>>>>>

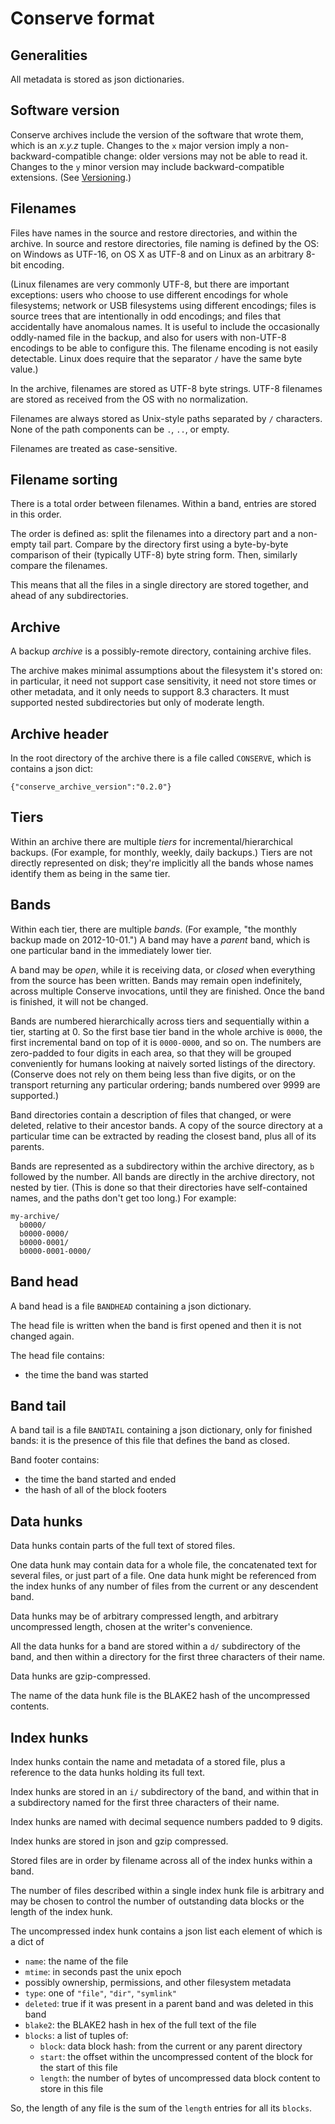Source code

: # Conserve format

## Generalities

All metadata is stored as json dictionaries.

## Software version

Conserve archives include the version of the software that wrote them, which is an
_x.y.z_ tuple. Changes to the `x` major version imply a non-backward-compatible change:
older versions may not be able to read it. Changes to the `y` minor version may
include backward-compatible extensions.  (See [Versioning](versioning.md).)


## Filenames

Files have names in the source and restore directories, and within the archive.
In source and restore directories, file naming is defined by the OS: on Windows as UTF-16,
on OS X as UTF-8 and on Linux as an arbitrary 8-bit encoding.  

(Linux filenames are very commonly UTF-8, but there are important exceptions: users who
choose to use different encodings for whole filesystems; network or USB filesystems
using different encodings; files is source trees that are intentionally in odd encodings; and
files that accidentally have anomalous names.  It is useful to include the occasionally
oddly-named file in the backup, and also for users with non-UTF-8 encodings to be able to
configure this. The filename encoding is not easily detectable.  Linux does require that the
separator `/` have the same byte value.)

In the archive, filenames are stored as UTF-8 byte strings. UTF-8 filenames are
stored as received from the OS with no normalization.

Filenames are always stored as Unix-style paths separated by `/` characters.
None of the path components can be `.`, `..`, or empty.

Filenames are treated as case-sensitive.

## Filename sorting

There is a total order between filenames.  Within a band, entries are
stored in this order.

The order is defined as: split the filenames into a directory part
and a non-empty tail part.  Compare by the directory first using a
byte-by-byte comparison of their (typically UTF-8) byte string form.
Then, similarly compare the filenames.

This means that all the files in a single directory are stored
together, and ahead of any subdirectories.

## Archive

A backup *archive* is a possibly-remote directory, containing archive
files.

The archive makes minimal assumptions about the filesystem it's stored on: in
particular, it need not support case sensitivity, it need not store times or
other metadata, and it only needs to support 8.3 characters.  It must supported
nested subdirectories but only of moderate length.

## Archive header

In the root directory of the archive there is a file called `CONSERVE`,
which is contains a json dict:

    {"conserve_archive_version":"0.2.0"}

## Tiers

Within an archive there are multiple *tiers* for incremental/hierarchical
backups.  (For example, for monthly, weekly, daily backups.)  Tiers are not
directly represented on disk; they're implicitly all the bands whose names
identify them as being in the same tier.

## Bands

Within each tier, there are multiple *bands*.  (For example, "the monthly
backup made on 2012-10-01.")  A band may have a *parent* band, which is one
particular band in the immediately lower tier.

A band may be *open*, while it is receiving data, or *closed* when
everything from the source has been written.  Bands may remain open
indefinitely, across multiple Conserve invocations, until they are finished.
Once the band is finished, it will not be changed.

Bands are numbered hierarchically across tiers and sequentially within
a tier, starting at 0.  So the first base tier band in the whole archive
is `0000`, the first incremental band on top of it is `0000-0000`,
and so on.  The numbers are zero-padded to four digits in each
area, so that they will be grouped conveniently for humans looking at
naively sorted listings of the directory.  (Conserve does not rely on them
being less than five digits, or on the transport returning any particular
ordering; bands numbered over 9999 are supported.)

Band directories contain a description of files that changed, or were deleted,
relative to their ancestor bands.  A copy of the source directory at a
particular time can be extracted by reading the closest band, plus all of its
parents.

Bands are represented as a subdirectory within the archive directory,
as `b` followed by the number.  All bands are directly in the
archive directory, not nested by tier.  (This is done so that their
directories have self-contained names, and the paths don't get too
long.)  For example:

    my-archive/
      b0000/
      b0000-0000/
      b0000-0001/
      b0000-0001-0000/
      
## Band head

A band head is a file `BANDHEAD` containing a json dictionary.

The head file is written when the band is first opened and then it is
not changed again.

The head file contains:

 - the time the band was started


## Band tail

A band tail is a file `BANDTAIL` containing a json dictionary, only for
finished bands: it is the presence of this file that defines the band as
closed.

Band footer contains:

 - the time the band started and ended
 - the hash of all of the block footers


## Data hunks

Data hunks contain parts of the full text of stored files.

One data hunk may contain data for a whole file, the concatenated
text for several files, or just part of a file.  One data hunk
might be referenced from the index hunks of any number of files
from the current or any descendent band.

Data hunks may be of arbitrary compressed length, and arbitrary
uncompressed length, chosen at the writer's convenience.

All the data hunks for a band are stored within a `d/` subdirectory
of the band, and then within a directory for the first three characters
of their name.

Data hunks are gzip-compressed.

The name of the data hunk file is the BLAKE2 hash of the uncompressed
contents.


## Index hunks

Index hunks contain the name and metadata of a stored file, plus a
reference to the data hunks holding its full text.

Index hunks are stored in an `i/` subdirectory of the band, and
within that in a subdirectory named for the first three characters of
their name.

Index hunks are named with decimal sequence numbers padded to 9 digits.

Index hunks are stored in json and gzip compressed.

Stored files are in order by filename across all of the index hunks
within a band.

The number of files described within a single index hunk file is
arbitrary and may be chosen to control the number of outstanding data
blocks or the length of the index hunk.

The uncompressed index hunk contains a json list each element of
which is a dict of

   - `name`: the name of the file
   - `mtime`: in seconds past the unix epoch
   - possibly ownership, permissions, and other filesystem metadata
   - `type`: one of `"file"`, `"dir"`, `"symlink"`
   - `deleted`: true if it was present in a parent band and was
     deleted in this band
   - `blake2`: the BLAKE2 hash in hex of the full text of the file
   - `blocks`: a list of tuples of:
     - `block`: data block hash: from the current or any
       parent directory
     - `start`: the offset within the uncompressed content of the
       block for the start of this file
     - `length`: the number of bytes of uncompressed data block
       content to store in this file

So, the length of any file is the sum of the `length` entries for all
its `blocks`.
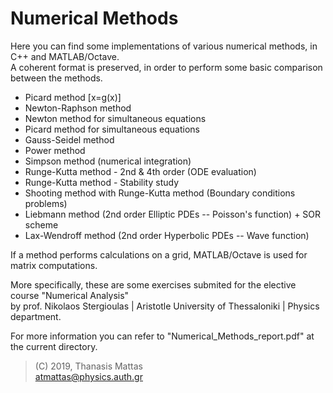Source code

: # Numerical Methods

Here you can find some implementations of various numerical methods, in C++ and MATLAB/Octave.  
Α coherent format is preserved, in order to perform some basic comparison between the methods.

* Picard method [x=g(x)]
* Newton-Raphson method
* Newton method for simultaneous equations
* Picard method for simultaneous equations
* Gauss-Seidel method
* Power method
* Simpson method (numerical integration)  
* Runge-Kutta method - 2nd & 4th order (ODE evaluation)
* Runge-Kutta method - Stability study
* Shooting method with Runge-Kutta method (Boundary conditions problems)
* Liebmann method (2nd order Elliptic PDEs -- Poisson's function) + SOR scheme
* Lax-Wendroff method (2nd order Hyperbolic PDEs -- Wave function)



If a method performs calculations on a grid, MATLAB/Octave is used for matrix computations.

More specifically, these are some exercises submited for the elective course "Numerical Analysis"  
by prof. Nikolaos Stergioulas | Aristotle University of Thessaloniki | Physics department.

For more information you can refer to "Numerical_Methods_report.pdf" at the current directory.

>(C) 2019, Thanasis Mattas  
>atmattas@physics.auth.gr
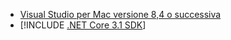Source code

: * [Visual Studio per Mac versione 8,4 o successiva](https://visualstudio.microsoft.com/vs/mac/)
* [!INCLUDE [.NET Core 3.1 SDK](~/includes/3.1-SDK.md)]
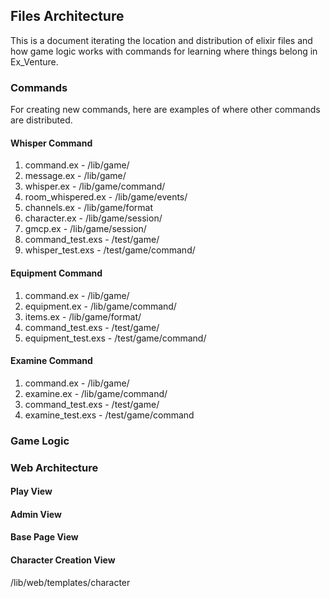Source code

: ## Files Architecture

This is a document iterating the location and distribution of elixir files and how game logic works with commands for learning where things belong in Ex_Venture.


### Commands

For creating new commands, here are examples of where other commands are distributed.

#### Whisper Command

1. command.ex - /lib/game/
2. message.ex - /lib/game/
3. whisper.ex - /lib/game/command/
4. room_whispered.ex - /lib/game/events/
5. channels.ex - /lib/game/format
6. character.ex - /lib/game/session/
7. gmcp.ex - /lib/game/session/
8. command_test.exs - /test/game/
9. whisper_test.exs - /test/game/command/

#### Equipment Command

1. command.ex - /lib/game/
2. equipment.ex - /lib/game/command/
3. items.ex - /lib/game/format/
4. command_test.exs - /test/game/
5. equipment_test.exs - /test/game/command/

#### Examine Command

1. command.ex - /lib/game/
2. examine.ex - /lib/game/command/
3. command_test.exs - /test/game/
4. examine_test.exs - /test/game/command



### Game Logic

### Web Architecture

#### Play View

#### Admin View

#### Base Page View

#### Character Creation View
/lib/web/templates/character


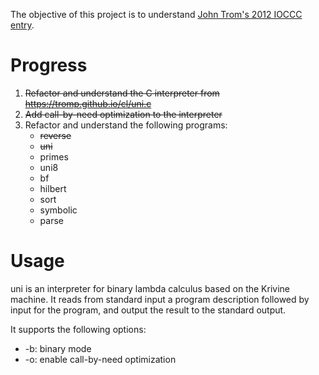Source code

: The objective of this project is to understand [John Trom's 2012 IOCCC entry](http://www.ioccc.org/2012/tromp/hint.html).

# Progress

1. ~~Refactor and understand the C interpreter from https://tromp.github.io/cl/uni.c~~
2. ~~Add call-by-need optimization to the interpreter~~
3. Refactor and understand the following programs:
    * ~~reverse~~
    * ~~uni~~
    * primes
    * uni8
    * bf
    * hilbert
    * sort
    * symbolic
    * parse

# Usage
uni is an interpreter for binary lambda calculus based on the Krivine machine.
It reads from standard input a program description followed by input for the
program, and output the result to the standard output.

It supports the following options:

* -b: binary mode
* -o: enable call-by-need optimization
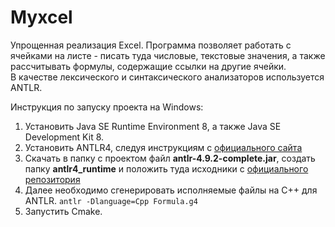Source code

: # Myxcel
Упрощенная реализация Excel. Программа позволяет работать с ячейками на листе - писать туда числовые, текстовые значения, а также рассчитывать формулы, содержащие ссылки на другие ячейки.  
В качестве лексического и синтаксического анализаторов используется ANTLR.

Инструкция по запуску проекта на Windows:
1. Установить Java SE Runtime Environment 8, а также Java SE Development Kit 8.  
2. Установить ANTLR4, следуя инструкциям с [официального сайта](https://www.antlr.org)
3. Скачать в папку с проектом файл **antlr-4.9.2-complete.jar**, создать папку **antlr4_runtime** и положить туда исходники с [официального репозитория](https://github.com/antlr/antlr4/tree/master/runtime/Cpp)  
4. Далее необходимо сгенерировать исполняемые файлы на С++ для ANTLR. ` antlr -Dlanguage=Cpp Formula.g4  `
5. Запустить Cmake.

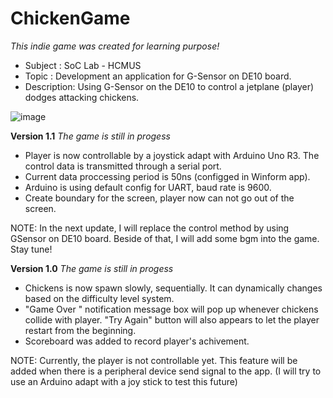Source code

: # ChickenGame
_This indie game was created for learning purpose!_

+ Subject    : SoC Lab - HCMUS
+ Topic      : Development an application for G-Sensor on DE10 board.
+ Description: Using G-Sensor on the DE10 to control a jetplane (player) dodges attacking chickens.

![image](https://github.com/user-attachments/assets/dac34634-3a7a-4123-97df-bacb8d38d6ab)

**Version 1.1**
_The game is still in progess_
- Player is now controllable by a joystick adapt with Arduino Uno R3. The control data is transmitted through a serial port.
- Current data proccessing period is 50ns (configged in Winform app).
- Arduino is using default config for UART, baud rate is 9600.
- Create boundary for the screen, player now can not go out of the screen.

NOTE: In the next update, I will replace the control method by using GSensor on DE10 board. Beside of that, I will add some bgm into the game. Stay tune!

**Version 1.0**
_The game is still in progess_
- Chickens is now spawn slowly, sequentially. It can dynamically changes based on the difficulty level system.
- "Game Over " notification message box will pop up whenever chickens collide with player. "Try Again" button will also appears to let the player restart from the beginning.
- Scoreboard was added to record player's achivement.

NOTE: Currently, the player is not controllable yet. This feature will be added when there is a peripheral device send signal to the app.
(I will try to use an Arduino adapt with a joy stick to test this future)
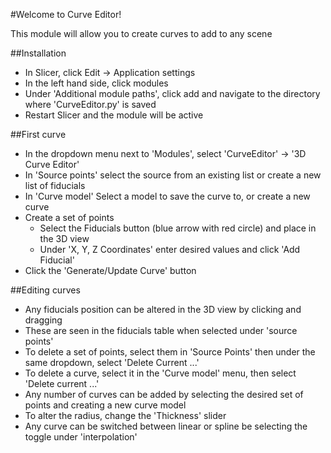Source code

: #Welcome to Curve Editor!

This module will allow you to create curves to add to any scene

##Installation
* In Slicer, click Edit -> Application settings
* In the left hand side, click modules
* Under 'Additional module paths', click add and navigate to the directory where 'CurveEditor.py' is saved
* Restart Slicer and the module will be active

##First curve
* In the dropdown menu next to 'Modules', select 'CurveEditor' -> '3D Curve Editor'
* In 'Source points' select the source from an existing list or create a new list of fiducials
* In 'Curve model' Select a model to save the curve to, or create a new curve
* Create a set of points
    * Select the Fiducials button (blue arrow with red circle) and place in the 3D view
    * Under 'X, Y, Z Coordinates' enter desired values and click 'Add Fiducial'
* Click the 'Generate/Update Curve' button

##Editing curves
* Any fiducials position can be altered in the 3D view by clicking and dragging
* These are seen in the fiducials table when selected under 'source points'
* To delete a set of points, select them in 'Source Points' then under the same dropdown, select 'Delete Current ...'
* To delete a curve, select it in the 'Curve model' menu, then select 'Delete current ...'
* Any number of curves can be added by selecting the desired set of points and creating a new curve model
* To alter the radius, change the 'Thickness' slider
* Any curve can be switched between linear or spline be selecting the toggle under 'interpolation'
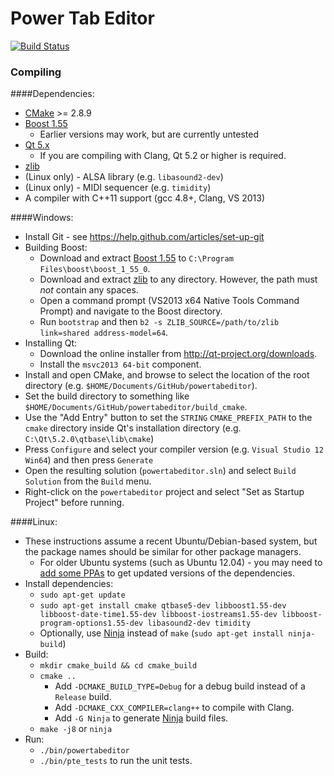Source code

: # Power Tab Editor

[![Build Status](https://travis-ci.org/powertab/powertabeditor.svg?branch=master)](https://travis-ci.org/powertab/powertabeditor)

### Compiling
####Dependencies:
* [CMake](http://www.cmake.org/) >= 2.8.9
* [Boost 1.55](http://www.boost.org/)
  * Earlier versions may work, but are currently untested
* [Qt 5.x](http://qt-project.org/)
  * If you are compiling with Clang, Qt 5.2 or higher is required.
* [zlib](http://www.zlib.net/)
* (Linux only) - ALSA library (e.g. `libasound2-dev`)
* (Linux only) - MIDI sequencer (e.g. `timidity`)
* A compiler with C++11 support (gcc 4.8+, Clang, VS 2013)

####Windows:
* Install Git - see https://help.github.com/articles/set-up-git
* Building Boost:
  * Download and extract [Boost 1.55](http://www.boost.org/users/history/version_1_55_0.html) to `C:\Program Files\boost\boost_1_55_0`.
  * Download and extract [zlib](http://www.zlib.net/) to any directory. However, the path must *not* contain any spaces.
  * Open a command prompt (VS2013 x64 Native Tools Command Prompt) and navigate to the Boost directory.
  * Run `bootstrap` and then `b2 -s ZLIB_SOURCE=/path/to/zlib link=shared address-model=64`.
* Installing Qt:
  * Download the online installer from http://qt-project.org/downloads.
  * Install the `msvc2013 64-bit` component.
* Install and open CMake, and browse to select the location of the root directory (e.g. `$HOME/Documents/GitHub/powertabeditor`).
* Set the build directory to something like `$HOME/Documents/GitHub/powertabeditor/build_cmake`.
* Use the "Add Entry" button to set the `STRING` `CMAKE_PREFIX_PATH` to the `cmake` directory inside Qt's installation directory (e.g. `C:\Qt\5.2.0\qtbase\lib\cmake`)
* Press `Configure` and select your compiler version (e.g. `Visual Studio 12 Win64`) and then press `Generate`
* Open the resulting solution (`powertabeditor.sln`) and select `Build Solution` from the `Build` menu.
* Right-click on the `powertabeditor` project and select "Set as Startup Project" before running.

####Linux:
* These instructions assume a recent Ubuntu/Debian-based system, but the package names should be similar for other package managers.
  * For older Ubuntu systems (such as Ubuntu 12.04) - you may need to [add some PPAs](https://github.com/powertab/powertabeditor/blob/master/.travis.yml) to get updated versions of the dependencies.
* Install dependencies:
  * `sudo apt-get update`
  * `sudo apt-get install cmake qtbase5-dev libboost1.55-dev libboost-date-time1.55-dev libboost-iostreams1.55-dev libboost-program-options1.55-dev libasound2-dev timidity`
  * Optionally, use [Ninja](http://martine.github.io/ninja/) instead of `make` (`sudo apt-get install ninja-build`)
* Build:
  * `mkdir cmake_build && cd cmake_build`
  * `cmake ..`
    * Add `-DCMAKE_BUILD_TYPE=Debug` for a debug build instead of a `Release` build.
    * Add `-DCMAKE_CXX_COMPILER=clang++` to compile with Clang.
    * Add `-G Ninja` to generate [Ninja](http://martine.github.io/ninja/) build files.
  * `make -j8` or `ninja`
* Run:
  * `./bin/powertabeditor`
  * `./bin/pte_tests` to run the unit tests.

<<<<<

TASK REQUIREMENTS: Looking at the entries above, copy out every line in which "chosen" occurs.

ANSWER FOR THIS EXERCISE:
uncompressed length, chosen at the writer's convenience.
arbitrary and may be chosen to control the number of outstanding data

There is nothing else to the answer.